Myoepithelzellen sind spezialisierte kontraktile Epithelzellen verschiedener Drüsen, die durch Kontraktion die Sekretion initiieren und den Sekrettransport gewährleisten.

2 Vorkommen

Myoepithelzellen liegen an der Basis der Drüsenendstücke von Schweißdrüsen, Duftdrüsen und Speicheldrüsen, sowie an Endstücken und Ausführungsgängen (Ductus lactiferi) der Brustdrüsen.

3 Histologie

Myoepithelzellen sind unterhalb der Epithelzellen von Endstücken und Ausführungsgängen lokalisiert und stehen in Kontakt zur darunterliegenden Basalmembran. Sie besitzen zytoplasmatische Fortsätze, mit denen sie die Epithelzellen korbartig umgreifen.
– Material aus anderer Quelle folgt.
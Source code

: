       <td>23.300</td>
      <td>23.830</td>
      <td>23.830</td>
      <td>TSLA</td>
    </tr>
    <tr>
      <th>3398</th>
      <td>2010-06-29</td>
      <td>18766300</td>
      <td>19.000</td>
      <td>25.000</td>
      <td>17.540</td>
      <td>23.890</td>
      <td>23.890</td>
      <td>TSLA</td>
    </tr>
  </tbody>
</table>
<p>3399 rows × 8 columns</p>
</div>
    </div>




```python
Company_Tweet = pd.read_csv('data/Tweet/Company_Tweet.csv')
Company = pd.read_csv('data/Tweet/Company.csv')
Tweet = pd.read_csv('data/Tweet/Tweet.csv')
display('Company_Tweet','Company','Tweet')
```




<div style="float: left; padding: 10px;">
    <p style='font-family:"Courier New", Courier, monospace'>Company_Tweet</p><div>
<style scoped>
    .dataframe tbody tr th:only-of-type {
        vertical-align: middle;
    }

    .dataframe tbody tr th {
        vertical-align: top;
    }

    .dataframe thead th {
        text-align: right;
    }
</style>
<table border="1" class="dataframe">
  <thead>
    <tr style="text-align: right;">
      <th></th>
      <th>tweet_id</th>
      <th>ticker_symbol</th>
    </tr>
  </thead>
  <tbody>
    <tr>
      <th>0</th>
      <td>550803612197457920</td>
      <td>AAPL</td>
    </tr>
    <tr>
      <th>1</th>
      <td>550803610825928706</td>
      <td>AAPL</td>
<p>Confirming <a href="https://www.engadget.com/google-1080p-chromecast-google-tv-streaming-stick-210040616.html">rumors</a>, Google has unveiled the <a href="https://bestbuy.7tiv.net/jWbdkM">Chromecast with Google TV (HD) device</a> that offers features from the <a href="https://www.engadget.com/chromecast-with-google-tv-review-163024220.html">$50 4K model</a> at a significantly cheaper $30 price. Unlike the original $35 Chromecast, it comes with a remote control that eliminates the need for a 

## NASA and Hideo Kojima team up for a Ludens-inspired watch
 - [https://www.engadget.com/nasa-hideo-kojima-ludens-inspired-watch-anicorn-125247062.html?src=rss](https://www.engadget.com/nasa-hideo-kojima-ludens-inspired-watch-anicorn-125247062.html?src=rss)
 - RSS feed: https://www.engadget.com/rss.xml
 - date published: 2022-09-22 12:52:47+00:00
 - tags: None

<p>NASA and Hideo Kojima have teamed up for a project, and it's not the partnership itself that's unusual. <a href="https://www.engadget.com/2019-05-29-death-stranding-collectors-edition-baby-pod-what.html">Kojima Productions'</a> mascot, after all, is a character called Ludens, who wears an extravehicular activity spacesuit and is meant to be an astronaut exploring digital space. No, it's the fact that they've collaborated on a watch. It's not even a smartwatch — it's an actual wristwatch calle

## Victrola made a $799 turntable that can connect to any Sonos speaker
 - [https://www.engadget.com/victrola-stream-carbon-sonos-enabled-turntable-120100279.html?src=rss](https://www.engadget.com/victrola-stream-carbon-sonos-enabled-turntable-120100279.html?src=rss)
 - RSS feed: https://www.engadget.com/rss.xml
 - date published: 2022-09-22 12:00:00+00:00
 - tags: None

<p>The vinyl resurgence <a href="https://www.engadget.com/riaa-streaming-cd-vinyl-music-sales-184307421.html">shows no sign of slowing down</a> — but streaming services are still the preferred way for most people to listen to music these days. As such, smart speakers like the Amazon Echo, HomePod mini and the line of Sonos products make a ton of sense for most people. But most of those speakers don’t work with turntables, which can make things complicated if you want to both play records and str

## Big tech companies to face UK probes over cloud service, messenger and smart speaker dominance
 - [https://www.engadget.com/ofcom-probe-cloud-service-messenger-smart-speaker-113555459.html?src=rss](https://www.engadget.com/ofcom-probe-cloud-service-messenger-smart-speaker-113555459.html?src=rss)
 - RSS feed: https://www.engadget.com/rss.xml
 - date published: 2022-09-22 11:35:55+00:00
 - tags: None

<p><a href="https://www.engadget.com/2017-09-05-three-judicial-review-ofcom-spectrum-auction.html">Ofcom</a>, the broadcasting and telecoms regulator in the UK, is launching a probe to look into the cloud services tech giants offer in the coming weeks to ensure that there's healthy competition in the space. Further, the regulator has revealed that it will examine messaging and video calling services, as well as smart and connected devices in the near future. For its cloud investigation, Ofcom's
Aufgrund ihrer Morphologie werden sie auch als "Korbzellen" bezeichnet.

Die Kontraktilität der Myoepithelzellen beruht auf ihrem besonderen Zytoskelett, das die Myofilamente Actin und Myosin enthält. Benachbarte Myoepithelzellen sind durch Gap junctions miteinander verbunden, die eine synchrone Kontraktion ermöglichen.

4 Physiologie

Myoepithelzellen werden noradrenerg sympathisch innerviert. Als Sekretionsreiz der laktierenden Brustdrüse bewirkt Oxytocin eine Kontraktion der Myoepithelzellen.